_WHAT IS BEING ASKED_.
Count every line below that contains "using", then give that count and nothing else.

Pictures paired with source code:
____________
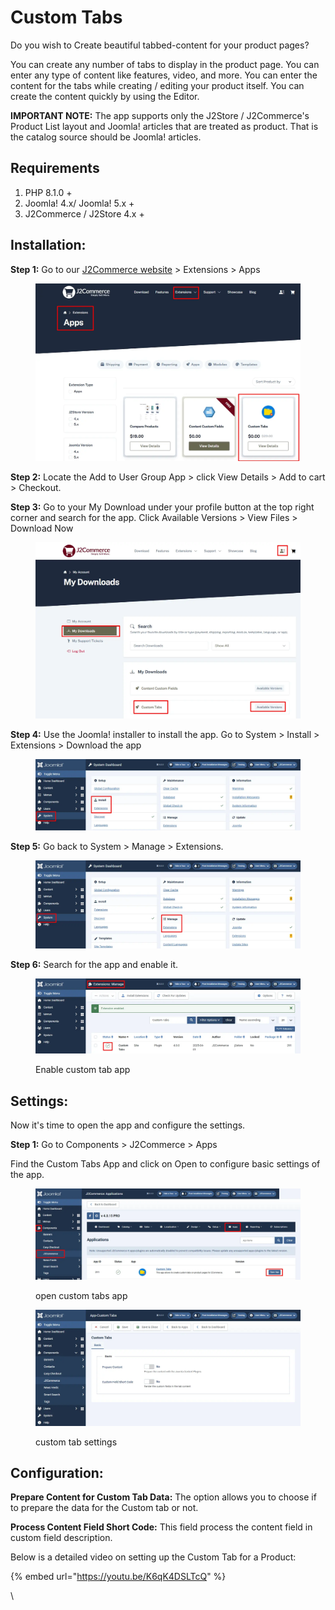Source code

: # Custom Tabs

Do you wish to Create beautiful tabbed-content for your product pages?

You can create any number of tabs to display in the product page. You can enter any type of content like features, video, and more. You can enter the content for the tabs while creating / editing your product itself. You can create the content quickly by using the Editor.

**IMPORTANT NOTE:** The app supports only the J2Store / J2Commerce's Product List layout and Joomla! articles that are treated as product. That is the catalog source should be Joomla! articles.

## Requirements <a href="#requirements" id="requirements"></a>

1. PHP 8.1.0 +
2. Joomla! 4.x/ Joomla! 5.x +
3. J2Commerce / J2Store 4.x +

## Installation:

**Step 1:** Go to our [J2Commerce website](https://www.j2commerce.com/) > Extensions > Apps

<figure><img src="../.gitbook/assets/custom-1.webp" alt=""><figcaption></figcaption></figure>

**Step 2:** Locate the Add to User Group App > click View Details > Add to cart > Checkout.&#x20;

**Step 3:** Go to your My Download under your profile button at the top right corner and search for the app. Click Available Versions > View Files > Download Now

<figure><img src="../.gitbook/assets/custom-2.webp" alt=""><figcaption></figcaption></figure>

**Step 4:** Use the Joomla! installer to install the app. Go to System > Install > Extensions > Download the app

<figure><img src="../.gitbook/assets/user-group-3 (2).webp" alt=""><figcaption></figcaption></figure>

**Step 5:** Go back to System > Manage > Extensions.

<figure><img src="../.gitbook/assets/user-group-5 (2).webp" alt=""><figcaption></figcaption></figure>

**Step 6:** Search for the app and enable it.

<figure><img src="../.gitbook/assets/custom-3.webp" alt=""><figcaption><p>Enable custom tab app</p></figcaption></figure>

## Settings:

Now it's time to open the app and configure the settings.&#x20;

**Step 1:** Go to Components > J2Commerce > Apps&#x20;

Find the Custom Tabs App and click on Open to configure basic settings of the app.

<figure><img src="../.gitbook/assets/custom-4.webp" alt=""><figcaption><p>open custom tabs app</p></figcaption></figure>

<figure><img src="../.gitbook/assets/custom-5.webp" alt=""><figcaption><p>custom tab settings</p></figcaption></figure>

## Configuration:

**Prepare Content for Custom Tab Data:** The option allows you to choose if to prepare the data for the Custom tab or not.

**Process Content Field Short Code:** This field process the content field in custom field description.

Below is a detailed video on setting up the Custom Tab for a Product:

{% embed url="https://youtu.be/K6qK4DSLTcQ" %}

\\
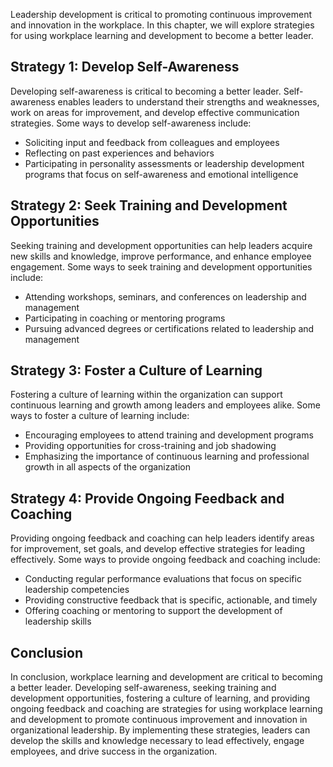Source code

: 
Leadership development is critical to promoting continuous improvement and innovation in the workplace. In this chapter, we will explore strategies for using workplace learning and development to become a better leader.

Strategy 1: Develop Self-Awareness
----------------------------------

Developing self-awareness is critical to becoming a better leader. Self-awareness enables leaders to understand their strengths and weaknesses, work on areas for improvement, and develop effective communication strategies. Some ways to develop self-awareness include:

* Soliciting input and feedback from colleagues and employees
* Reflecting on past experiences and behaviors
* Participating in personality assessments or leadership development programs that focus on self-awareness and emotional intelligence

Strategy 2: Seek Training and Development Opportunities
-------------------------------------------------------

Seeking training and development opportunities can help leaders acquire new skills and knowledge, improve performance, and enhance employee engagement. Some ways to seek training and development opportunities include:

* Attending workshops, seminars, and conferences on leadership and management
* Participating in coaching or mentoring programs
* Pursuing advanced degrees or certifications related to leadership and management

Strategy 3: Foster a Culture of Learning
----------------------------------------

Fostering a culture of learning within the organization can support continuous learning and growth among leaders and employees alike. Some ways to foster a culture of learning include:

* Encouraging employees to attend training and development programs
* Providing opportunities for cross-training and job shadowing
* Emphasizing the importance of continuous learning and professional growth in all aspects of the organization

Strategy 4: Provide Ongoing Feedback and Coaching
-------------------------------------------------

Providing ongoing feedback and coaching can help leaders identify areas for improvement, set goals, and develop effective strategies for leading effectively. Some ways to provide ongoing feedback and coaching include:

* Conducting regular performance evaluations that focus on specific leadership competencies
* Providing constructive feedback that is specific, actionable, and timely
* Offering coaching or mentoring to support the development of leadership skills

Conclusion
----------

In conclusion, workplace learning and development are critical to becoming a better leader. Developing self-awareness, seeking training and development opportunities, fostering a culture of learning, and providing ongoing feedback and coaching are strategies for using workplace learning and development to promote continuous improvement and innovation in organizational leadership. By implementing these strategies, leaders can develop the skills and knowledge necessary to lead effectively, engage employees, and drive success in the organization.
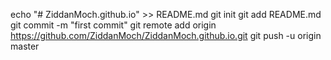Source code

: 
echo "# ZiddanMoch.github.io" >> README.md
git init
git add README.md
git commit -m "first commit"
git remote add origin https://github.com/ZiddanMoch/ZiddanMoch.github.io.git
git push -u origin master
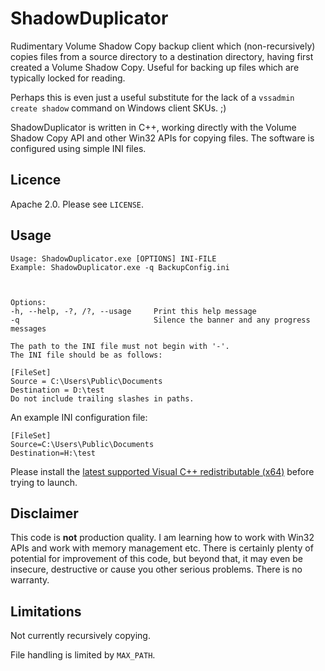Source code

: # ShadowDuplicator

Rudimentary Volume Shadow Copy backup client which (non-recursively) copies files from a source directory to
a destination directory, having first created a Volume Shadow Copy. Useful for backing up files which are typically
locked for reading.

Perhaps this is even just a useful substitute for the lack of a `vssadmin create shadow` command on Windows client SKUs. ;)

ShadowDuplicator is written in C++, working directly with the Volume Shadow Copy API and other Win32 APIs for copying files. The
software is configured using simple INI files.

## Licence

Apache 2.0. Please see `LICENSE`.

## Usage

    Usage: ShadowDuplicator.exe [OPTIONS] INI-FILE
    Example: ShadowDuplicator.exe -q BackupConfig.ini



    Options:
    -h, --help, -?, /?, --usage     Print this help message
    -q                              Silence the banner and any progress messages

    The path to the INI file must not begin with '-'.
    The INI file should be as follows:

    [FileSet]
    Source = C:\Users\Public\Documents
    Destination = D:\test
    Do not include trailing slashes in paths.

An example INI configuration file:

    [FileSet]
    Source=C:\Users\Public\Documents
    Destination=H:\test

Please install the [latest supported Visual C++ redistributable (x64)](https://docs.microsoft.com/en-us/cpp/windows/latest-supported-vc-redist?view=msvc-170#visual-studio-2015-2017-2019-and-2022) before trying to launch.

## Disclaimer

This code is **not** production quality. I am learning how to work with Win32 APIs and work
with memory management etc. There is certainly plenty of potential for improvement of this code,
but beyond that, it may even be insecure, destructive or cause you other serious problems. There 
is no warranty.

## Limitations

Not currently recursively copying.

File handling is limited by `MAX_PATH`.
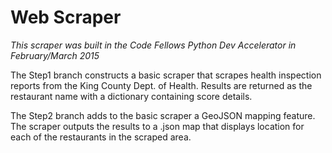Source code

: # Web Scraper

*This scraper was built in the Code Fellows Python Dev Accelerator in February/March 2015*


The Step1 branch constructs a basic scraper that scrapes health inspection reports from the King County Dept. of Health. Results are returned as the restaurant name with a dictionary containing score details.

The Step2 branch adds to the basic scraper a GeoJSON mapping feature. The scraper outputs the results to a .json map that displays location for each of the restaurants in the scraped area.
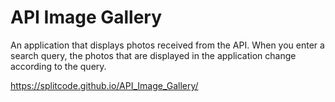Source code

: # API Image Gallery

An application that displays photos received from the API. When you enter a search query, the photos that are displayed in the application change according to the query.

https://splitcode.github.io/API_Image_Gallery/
____________
_REPLY TO THE TASK_.
4